L’inno si vale per l’appunto di immagini della natura benigna come rigoglio di vita, cieli sereni, e liberi spazi popolati da uccelli canori. Tra tutti i temi gioiosi ed espansivi spicca quello della procreazione: tutta la natura è eccitata da una forza cosmica universale che ha per fine la continuazione della specie, a cui contribuiscono il sorriso del paesaggio, il clima primaverile e la dolce trepidazione amorosa. La scena d’amore fra Venere e Marte rappresenterebbe infatti il culmine della rappresentazione della brama dei sensi: l’amore viene infatti spogliato materialisticamente di ogni aspetto nobile e sentimentale.
Alcune interpretazioni contrastanti (Bignone) vedono, diversamente, in Venere la rappresentazione del piacere catastematico e aratassico. L’inadeguatezza della tesi appare per il contrasto con l’evidente carattere sensuale e istintivo dell’invocazione (sono gli animali a rispondere all’innata necessità di procreazione).

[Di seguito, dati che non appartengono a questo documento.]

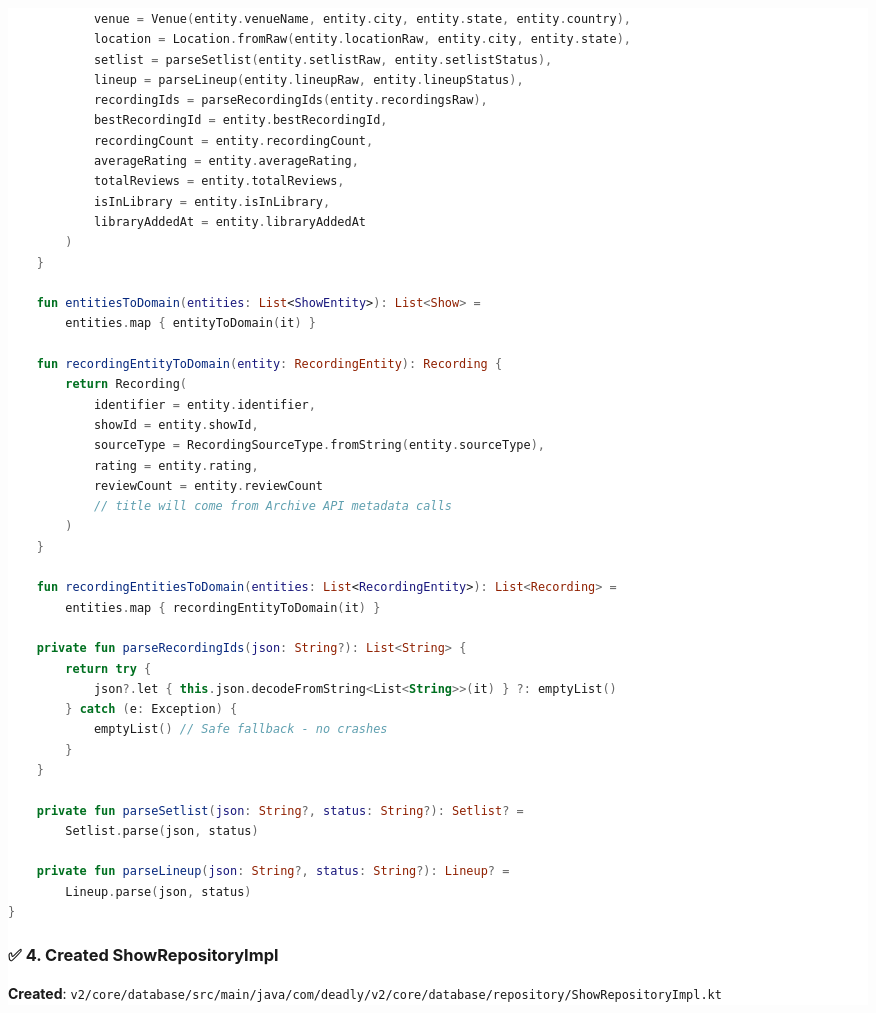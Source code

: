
 ```kotlin
            venue = Venue(entity.venueName, entity.city, entity.state, entity.country),
            location = Location.fromRaw(entity.locationRaw, entity.city, entity.state),
            setlist = parseSetlist(entity.setlistRaw, entity.setlistStatus),
            lineup = parseLineup(entity.lineupRaw, entity.lineupStatus),
            recordingIds = parseRecordingIds(entity.recordingsRaw),
            bestRecordingId = entity.bestRecordingId,
            recordingCount = entity.recordingCount,
            averageRating = entity.averageRating,
            totalReviews = entity.totalReviews,
            isInLibrary = entity.isInLibrary,
            libraryAddedAt = entity.libraryAddedAt
        )
    }
    
    fun entitiesToDomain(entities: List<ShowEntity>): List<Show> = 
        entities.map { entityToDomain(it) }
    
    fun recordingEntityToDomain(entity: RecordingEntity): Recording {
        return Recording(
            identifier = entity.identifier,
            showId = entity.showId,
            sourceType = RecordingSourceType.fromString(entity.sourceType),
            rating = entity.rating,
            reviewCount = entity.reviewCount
            // title will come from Archive API metadata calls
        )
    }
    
    fun recordingEntitiesToDomain(entities: List<RecordingEntity>): List<Recording> = 
        entities.map { recordingEntityToDomain(it) }
    
    private fun parseRecordingIds(json: String?): List<String> {
        return try {
            json?.let { this.json.decodeFromString<List<String>>(it) } ?: emptyList()
        } catch (e: Exception) {
            emptyList() // Safe fallback - no crashes
        }
    }
    
    private fun parseSetlist(json: String?, status: String?): Setlist? = 
        Setlist.parse(json, status)
    
    private fun parseLineup(json: String?, status: String?): Lineup? = 
        Lineup.parse(json, status)
}
```

### ✅ 4. Created ShowRepositoryImpl
**Created**: `v2/core/database/src/main/java/com/deadly/v2/core/database/repository/ShowRepositoryImpl.kt`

Si è anche tentato di attribuire a Venere e a Marte un simbolismo delle forze contrastanti della filìa e del neikos (amore e discordia, odio) di empedoclea memoria, o i principi costruttivo e distruttivo che regolano l’incessante alternarsi di vita e morte (Giancotti). Ciò appare forzato in quanto in Venere “va scorto l’insieme delle forze di natura, senza possibilità di arbitrarie discriminazioni fra principio costruttivo e distruttivo.” (Paratore).